**EXERCISE DIRECTIONS:**
Print each entry below precisely as shown.

Data excerpts:
····················

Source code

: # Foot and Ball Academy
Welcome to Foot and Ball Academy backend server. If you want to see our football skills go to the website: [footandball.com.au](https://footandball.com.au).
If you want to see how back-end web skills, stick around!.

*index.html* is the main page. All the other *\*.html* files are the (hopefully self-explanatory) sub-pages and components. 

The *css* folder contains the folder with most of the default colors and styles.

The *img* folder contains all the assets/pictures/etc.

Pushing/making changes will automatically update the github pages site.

····················

**SOLVED EXERCISE:**
Source code

: # Foot and Ball Academy
Welcome to Foot and Ball Academy backend server. If you want to see our football skills go to the website: [footandball.com.au](https://footandball.com.au).
If you want to see how back-end web skills, stick around!.

*index.html* is the main page. All the other *\*.html* files are the (hopefully self-explanatory) sub-pages and components. 

The *css* folder contains the folder with most of the default colors and styles.

The *img* folder contains all the assets/pictures/etc.

Pushing/making changes will automatically update the github pages site.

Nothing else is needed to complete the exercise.